Mapping Twitter before the presidential elections in France, 2022
I visualized the French political Twitter just before the presidential election of 2022, in collaboration with other researchers and the journalists of the French newspaper Le Monde.
The project includes a map for a double-page print, images for offline and online articles, and a high resolution rendering published online as a zoomable map.
The network map represents about 30,000 Twitter accounts derived from an original corpus of about 600,000 tweets mentioning at least one candidate to the presidential election between the 3rd and the 21st of March 2022.

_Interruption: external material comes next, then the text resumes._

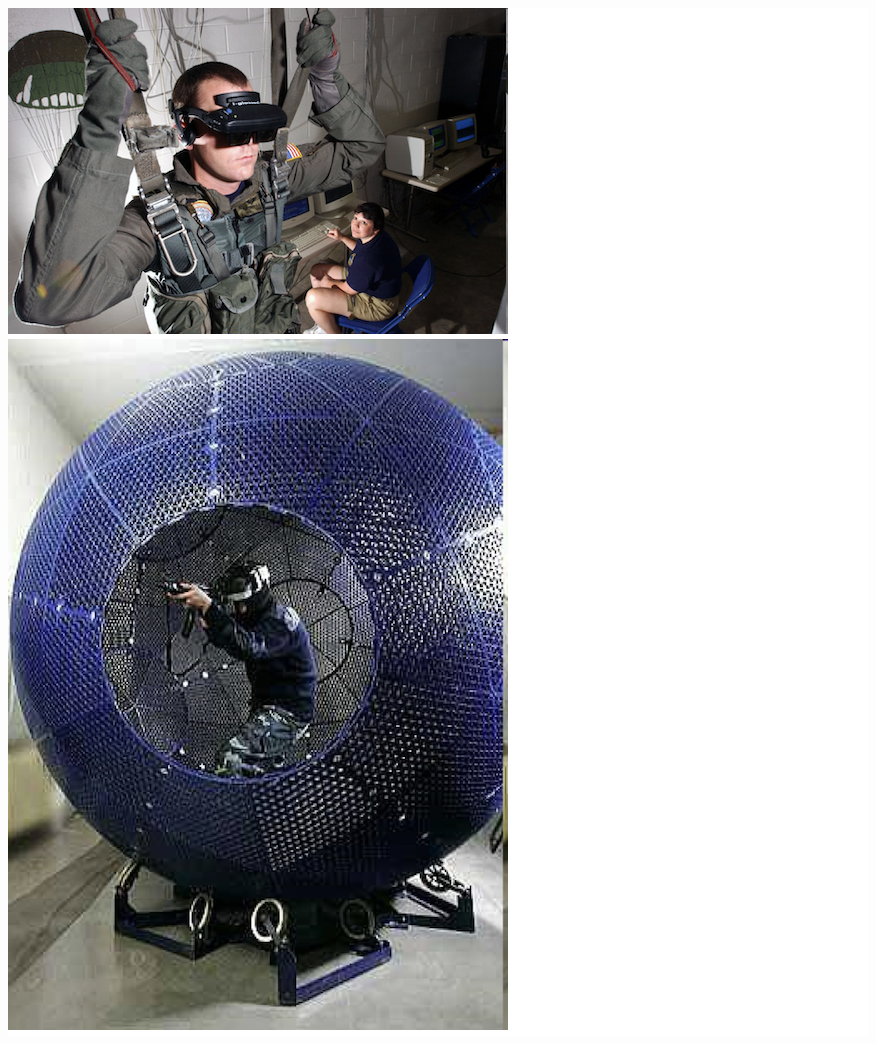 ![HMD_Oculus_TreinamentoParaquedas](Conceitos/HMD_Oculus_TreinamentoParaquedas.png "HMD_Oculus_TreinamentoParaquedas")  
![HMD_Oculus_VirtuSphere](Conceitos/HMD_Oculus_VirtuSphere.png "HMD_Oculus_VirtuSphere")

The map is the product of a collective work initiated by Guilhem Fouétillou, Chief Evangelist Officer and cofounder at Linkfluence, a Meltwater Company. Guilhem teamed up with researchers and journalists from Le Monde to analyze the data he had harvested on Twitter. Our collective gathered them from the end of January and until the publication of a series of articles in the digital and paper editions of March 31st, April 1st and 2nd, 2022.
Network layout
Although the links are not display, the visualization is a network. The links are implicitly represented by node positions, as the layout algorithm used to place them tries to bring densely connected groups together. The network was cleaned to optimize its readability.
Colors
Only certain nodes have a color, because the journalists manually curated the political affiliation of only the most prominent Twitter account (it is time consuming). The color of those nodes is allowed to slightly diffuse around them, which makes the clusters of the main political parties more visible.
Hillshading
The local node density is highlighted with hillshading and a hypsometric gradient. It was inspired by 1960's maps of the Moon by the NASA.
Labels
The map is isotropic: it has no favorite direction. Likewise, the labels flow like rivers from high-density areas to low-density areas, but without curving too much. They do not overlap and keep a readable size. The presidential candidates have a bolder font to allow the reader find them more easily.
Labels need a border, or readability issues arise:
But the background color depends on the hypsometric gradient and the spilling node colors. A uniform color gets too busy:
The labels border need to be composited in a sophisticated way to feel natural.
Variants
The main map was declined at different formats for different needs.